彼曰く、「スコープマウントが十分サイトの代わりになり、また距離感が掴みやすいので弾道を読んで狙う事が出来る」との事。
並み居る電動が出る幕もないまま彼一人で敵全員を狩ってしまった事もあり、フィールドは「佐藤人恐るべし」と震え上がった。

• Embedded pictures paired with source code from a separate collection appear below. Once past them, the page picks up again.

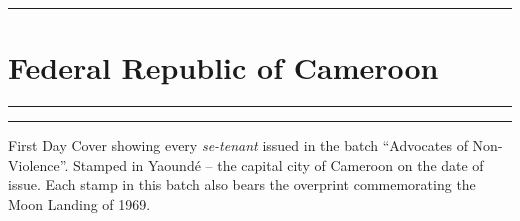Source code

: \documentclass[a4paper]{article}
\begin{document}
\begin{landscape}
  \hrule
\section*{Federal Republic of Cameroon}
\vspace{8pt}
\hrule
\vspace{6cm}
\hfill
\begin{minipage}{4cm}
  \hrule \vspace{12pt} First Day Cover showing every {\it se-tenant}
  issued in the batch ``Advocates of Non-Violence''. Stamped in
  Yaound\'{e} -- the capital city of Cameroon on the date of issue.
  Each stamp in this batch also bears the overprint commemorating the
  Moon Landing of 1969.
\end{minipage}


\end{landscape}
\end{document}
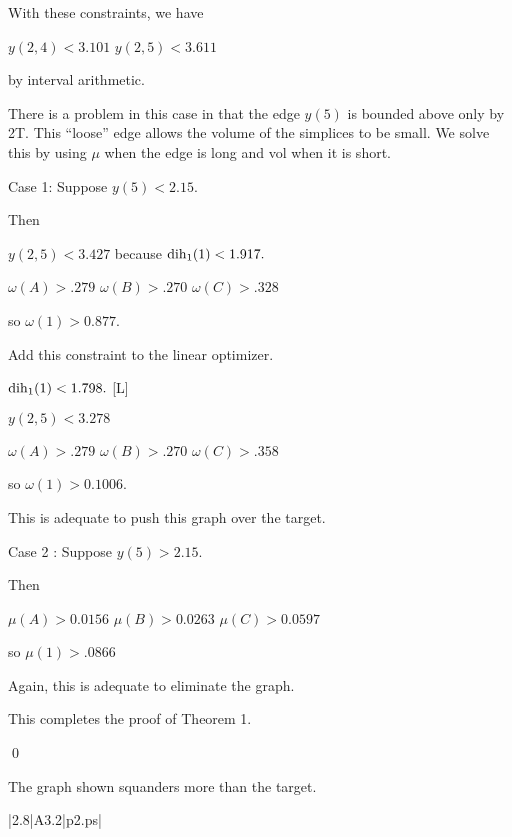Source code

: With these constraints, we have

$y(2,4) < 3.101$ \newline
$y(2,5) < 3.611$ \newline

by interval arithmetic.

There is a problem in this case in that the edge $y(5)$ is bounded above only by 2T.  This ``loose'' edge allows the volume of the simplices to be small.
We solve this by using $\mu$ when the edge is long and vol when it is short.

Case 1: Suppose $y(5)<2.15$.

Then 

$y(2,5)<3.427$ because $\operatorname{dih}_1(1)<1.917.$

$\omega(A)>.279$ \newline
$\omega(B)>.270$ \newline
$\omega(C)>.328$ \newline

so $\omega(1)>0.877.$  

Add this constraint to the linear optimizer.

$\operatorname{dih}_1(1)<1.798.$ [L]

$y(2,5)<3.278$

$\omega(A)>.279$ \newline
$\omega(B)>.270$ \newline
$\omega(C)>.358$ \newline

so $\omega(1)>0.1006.$ 

This is adequate to push this graph over the target.

Case 2 : Suppose $y(5)>2.15.$

Then

$\mu(A)>0.0156$ \newline
$\mu(B)>0.0263$ \newline
$\mu(C)>0.0597$ \newline

so $\mu(1)>.0866$

Again, this is adequate to eliminate the graph.

This completes the proof of Theorem 1.

\qed



\bigskip



 The graph shown 
squanders more than the target.  \endproclaim

\gram|2.8|A3.2|p2.ps|  %

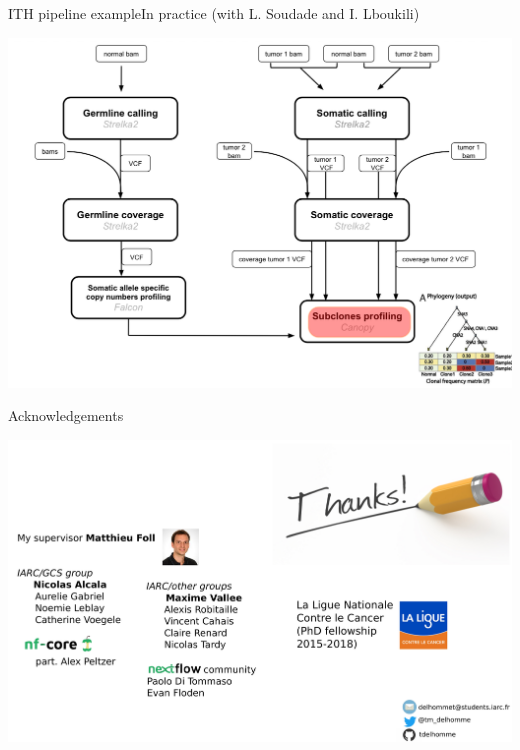 \documentclass[xcolor=table,compress]{beamer} %
\begin{document}
\begin{frame}{ITH pipeline example}{In practice (with L. Soudade and I. Lboukili)}
\begin{center} \includegraphics[scale=0.25]{pictures/ITH-nf.png} \end{center}
\end{frame}

\begin{frame}{Acknowledgements}
\begin{center}
	\includegraphics[scale=0.2]{pictures/thanks.pdf} \\
\end{center}
\end{frame}
\end{document}
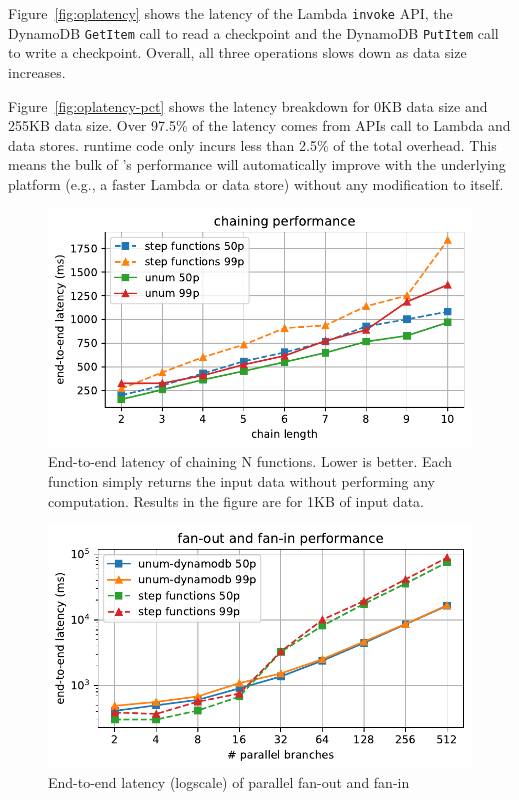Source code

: Figure~\ref{fig:oplatency} shows the latency of the Lambda \texttt{invoke}
API, the DynamoDB \texttt{GetItem} call to read a checkpoint and the DynamoDB
\texttt{PutItem} call to write a checkpoint. Overall, all three operations
slows down as data size increases.

Figure~\ref{fig:oplatency-pct} shows the latency breakdown for 0KB data size
and 255KB data size. Over 97.5\% of the latency comes from APIs call to Lambda
and data stores. \name{} runtime code only incurs less than 2.5\% of the total
overhead. This means the bulk of \name{}'s performance will automatically
improve with the underlying platform (e.g., a faster Lambda or data store)
without any modification to \name{} itself.

\begin{figure}[t!]
    \centering
    \includegraphics[width=\columnwidth]{figures/ChainMicroLatency.pdf}
    \caption{End-to-end latency of chaining N functions. Lower is
    better. Each function simply returns the input data without performing any
    computation. Results in the figure are for 1KB of input data.}
    \label{fig:chainmicrolatency}
\end{figure}

\begin{figure}[t!]
    \centering
    \includegraphics[width=\columnwidth]{figures/MapMicroLatency.pdf}
    \caption{End-to-end latency (logscale) of parallel fan-out and fan-in}
    \label{fig:mapmicrolatency}
\end{figure}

しかし、実は敵側に1人だけ、彼の快進撃を阻止し得る者が存在したのである。
それは、偉大なる同志主席が東京西部地域でスカウトし現在は「武士」に籍を置く五十鈴輜重兵であった。
彼こそはいかなる時も旧日本軍装備に身を固め、得物といえばKTWが三八式を出す遥か以前より愛用の「なんちゃって三八式」。これを自在に操ってタクティカルな攻撃がウリの「武士」中で他メンバーに引けを取らずに物量で迫る米帝的ゲーマーを撃破し続けてきた猛者中の猛者である。
広く交友のある我が人参解放軍でも、彼ほどボルトアクションライフルが似合う男は他にいないと言って良いだろう。少なくともこの日までは・・・

 期せずして敵味方に分かれた佐藤人・五十鈴輜重兵の旧日本軍ゲーマー
この2人はまた、武器だけでなくその装備も好対象であった。
五十鈴輜重兵は言うに及ばず、同志佐藤人も通常軍装は旧軍で通している。しかし五十鈴輜重兵は水筒・銃剣まで全て着用し常に気を抜かないフル装備、往々にして鉄兜までも着用して戦に臨んでいるのに対し、佐藤人はゲームにおける機能性を事視、細々した装備品ま無論のこと弾薬盒すら外し雑嚢押さえとして革帯だけしかしてない場合もしばしばである。
この日も同志佐藤人は階級章のない防暑衣に雑嚢と何も付けていない革帯、頭部は略帽すら被らず茶色のボロきれを鉢巻にしていた。
セーフティでは誰もが「ムルデカだ」「赤白の旗が欲しいな」と噂しあっていた程である。
この様に、あくまで正規軍としての規律を貫き通す五十鈴輜重兵と、対するは階級も祖国も捨て現地住民と共に革命に身を投じた残留日本兵チックな佐藤人。
国家の威信と鉄の規律は俄か仕立ての烏合の衆を撃破して大東亜の秩序を回復するのか。それとも労働者大衆の側に立つ者は熱い民族自決の精神を後ろ盾に革命を成就させる事が出来るのか。
当然の帰結として、参加した誰もがこの両雄が直接対決したらどうなるのかを期待しない者はいなかった。
そしてその時は、ふいに訪れたのであった。

 何ゲームかこなし、全員がほぼフラッグ周辺の地形を会得して迂回に待ち伏せにとだいぶ自在な動きが見えてきた頃であった。
この時のゲーム状況としては、真ん中の見通しが良いエリアは静まり返っていたが左右は共に激しい激突が展開され、気が付くと左を制したのは同志佐藤人、右サイドは電動兵と五十鈴輜重兵の2名、ちょうど中央を挟んで敵味方が分かれる形となった。数的にも装備的にも2対1の2が有利、しかもこの2名は適度に距離も開いており、仮に佐藤人がどちらかを倒せばそれで位置はバレて残り1名に食われるのではないか、定石からはそんな展開が予想される状況であった。
この時点で佐藤人は自フラッグ寄りにおり、敵電動兵は先行してそのフラッグに近づきつつあり、そして後方では五十鈴輜重兵が狙撃の機会を伺っていた
佐藤人の位置を掴みかねていた電動兵がブッシュから頭を上げる。そして動く。

「パスン」「ヒットー」

電動兵は撃破された。しかしせっかくのチャンスも五十鈴輜重兵の位置からは遠く、佐藤人の居場所は特定できたものの射程に捉える事は出来なかった。殺る為には間合いを詰めるしかない。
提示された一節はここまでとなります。